# [ACTION ITEM]
Word for word, give again the line holding "As soon as Reek" and each line after it to the end of the listing below.

# [EXCERPTED DATA]
=== Begin Enclosure ===
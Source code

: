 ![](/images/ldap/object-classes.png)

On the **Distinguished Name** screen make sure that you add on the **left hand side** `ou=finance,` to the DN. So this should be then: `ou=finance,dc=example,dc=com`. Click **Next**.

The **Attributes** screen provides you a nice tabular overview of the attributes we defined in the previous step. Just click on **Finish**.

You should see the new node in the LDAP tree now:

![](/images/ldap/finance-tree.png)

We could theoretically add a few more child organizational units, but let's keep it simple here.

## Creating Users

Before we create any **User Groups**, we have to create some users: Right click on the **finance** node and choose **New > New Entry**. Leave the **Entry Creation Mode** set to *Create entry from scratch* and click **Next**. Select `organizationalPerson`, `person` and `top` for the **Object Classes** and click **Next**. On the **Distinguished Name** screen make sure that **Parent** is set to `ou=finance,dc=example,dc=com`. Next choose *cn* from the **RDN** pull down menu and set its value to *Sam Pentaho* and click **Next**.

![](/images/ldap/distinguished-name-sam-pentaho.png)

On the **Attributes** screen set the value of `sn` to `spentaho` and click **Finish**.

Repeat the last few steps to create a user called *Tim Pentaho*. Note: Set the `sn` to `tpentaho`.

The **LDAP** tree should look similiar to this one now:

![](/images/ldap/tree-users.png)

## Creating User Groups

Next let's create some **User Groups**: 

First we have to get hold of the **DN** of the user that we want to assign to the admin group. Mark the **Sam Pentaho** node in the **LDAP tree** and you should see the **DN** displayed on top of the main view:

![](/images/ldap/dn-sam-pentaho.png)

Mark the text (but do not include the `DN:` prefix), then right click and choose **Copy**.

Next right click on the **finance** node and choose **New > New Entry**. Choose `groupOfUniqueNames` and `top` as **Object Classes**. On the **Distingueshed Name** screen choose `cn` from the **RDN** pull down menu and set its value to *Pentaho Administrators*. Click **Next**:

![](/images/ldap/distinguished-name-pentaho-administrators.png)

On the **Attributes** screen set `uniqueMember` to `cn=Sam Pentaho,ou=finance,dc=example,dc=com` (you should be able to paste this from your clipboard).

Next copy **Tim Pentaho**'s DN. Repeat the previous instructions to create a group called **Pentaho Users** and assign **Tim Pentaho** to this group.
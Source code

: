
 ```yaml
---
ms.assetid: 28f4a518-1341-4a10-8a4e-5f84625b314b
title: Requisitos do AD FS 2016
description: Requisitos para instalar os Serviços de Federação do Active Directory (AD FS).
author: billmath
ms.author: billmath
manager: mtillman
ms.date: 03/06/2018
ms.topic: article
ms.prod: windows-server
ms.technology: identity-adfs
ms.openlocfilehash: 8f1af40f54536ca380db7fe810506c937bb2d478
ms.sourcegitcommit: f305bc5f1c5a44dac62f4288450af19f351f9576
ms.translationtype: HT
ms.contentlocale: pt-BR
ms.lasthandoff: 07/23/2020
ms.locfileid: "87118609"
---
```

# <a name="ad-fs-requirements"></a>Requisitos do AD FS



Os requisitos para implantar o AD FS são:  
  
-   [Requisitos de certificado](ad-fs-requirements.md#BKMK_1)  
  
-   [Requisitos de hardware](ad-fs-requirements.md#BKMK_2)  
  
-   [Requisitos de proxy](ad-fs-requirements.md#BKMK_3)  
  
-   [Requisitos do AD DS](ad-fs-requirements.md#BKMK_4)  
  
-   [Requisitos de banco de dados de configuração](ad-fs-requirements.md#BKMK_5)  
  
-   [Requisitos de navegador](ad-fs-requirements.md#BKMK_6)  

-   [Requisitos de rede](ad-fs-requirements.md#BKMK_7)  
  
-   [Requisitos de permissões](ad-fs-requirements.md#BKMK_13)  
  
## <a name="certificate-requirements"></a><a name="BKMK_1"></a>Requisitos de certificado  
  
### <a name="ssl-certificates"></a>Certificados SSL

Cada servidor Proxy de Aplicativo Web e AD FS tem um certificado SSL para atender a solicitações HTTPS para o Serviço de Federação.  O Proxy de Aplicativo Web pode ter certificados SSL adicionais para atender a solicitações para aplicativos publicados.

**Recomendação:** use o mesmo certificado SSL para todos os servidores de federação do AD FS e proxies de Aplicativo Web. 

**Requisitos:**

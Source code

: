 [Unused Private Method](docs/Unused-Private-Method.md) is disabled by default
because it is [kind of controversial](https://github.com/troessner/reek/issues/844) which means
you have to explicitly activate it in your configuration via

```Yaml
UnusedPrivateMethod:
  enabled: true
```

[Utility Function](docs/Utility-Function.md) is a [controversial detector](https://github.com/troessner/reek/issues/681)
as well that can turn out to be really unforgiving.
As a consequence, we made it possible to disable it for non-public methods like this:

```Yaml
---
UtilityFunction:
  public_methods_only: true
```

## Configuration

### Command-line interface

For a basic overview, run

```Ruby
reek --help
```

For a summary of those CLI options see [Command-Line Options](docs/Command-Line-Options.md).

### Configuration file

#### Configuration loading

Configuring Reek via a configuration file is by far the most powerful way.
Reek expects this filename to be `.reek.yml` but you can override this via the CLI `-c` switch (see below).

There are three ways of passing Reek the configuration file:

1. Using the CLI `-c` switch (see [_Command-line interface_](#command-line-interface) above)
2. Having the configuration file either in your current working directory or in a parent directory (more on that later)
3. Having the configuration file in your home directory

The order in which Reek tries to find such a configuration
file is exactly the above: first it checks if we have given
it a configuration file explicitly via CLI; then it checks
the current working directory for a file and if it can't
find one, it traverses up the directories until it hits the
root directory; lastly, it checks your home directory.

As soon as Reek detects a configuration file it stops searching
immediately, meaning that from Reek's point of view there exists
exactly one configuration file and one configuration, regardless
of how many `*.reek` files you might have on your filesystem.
=== End Enclosure ===
# [YOUR RESPONSE]
As soon as Reek detects a configuration file it stops searching
immediately, meaning that from Reek's point of view there exists
exactly one configuration file and one configuration, regardless
of how many `*.reek` files you might have on your filesystem.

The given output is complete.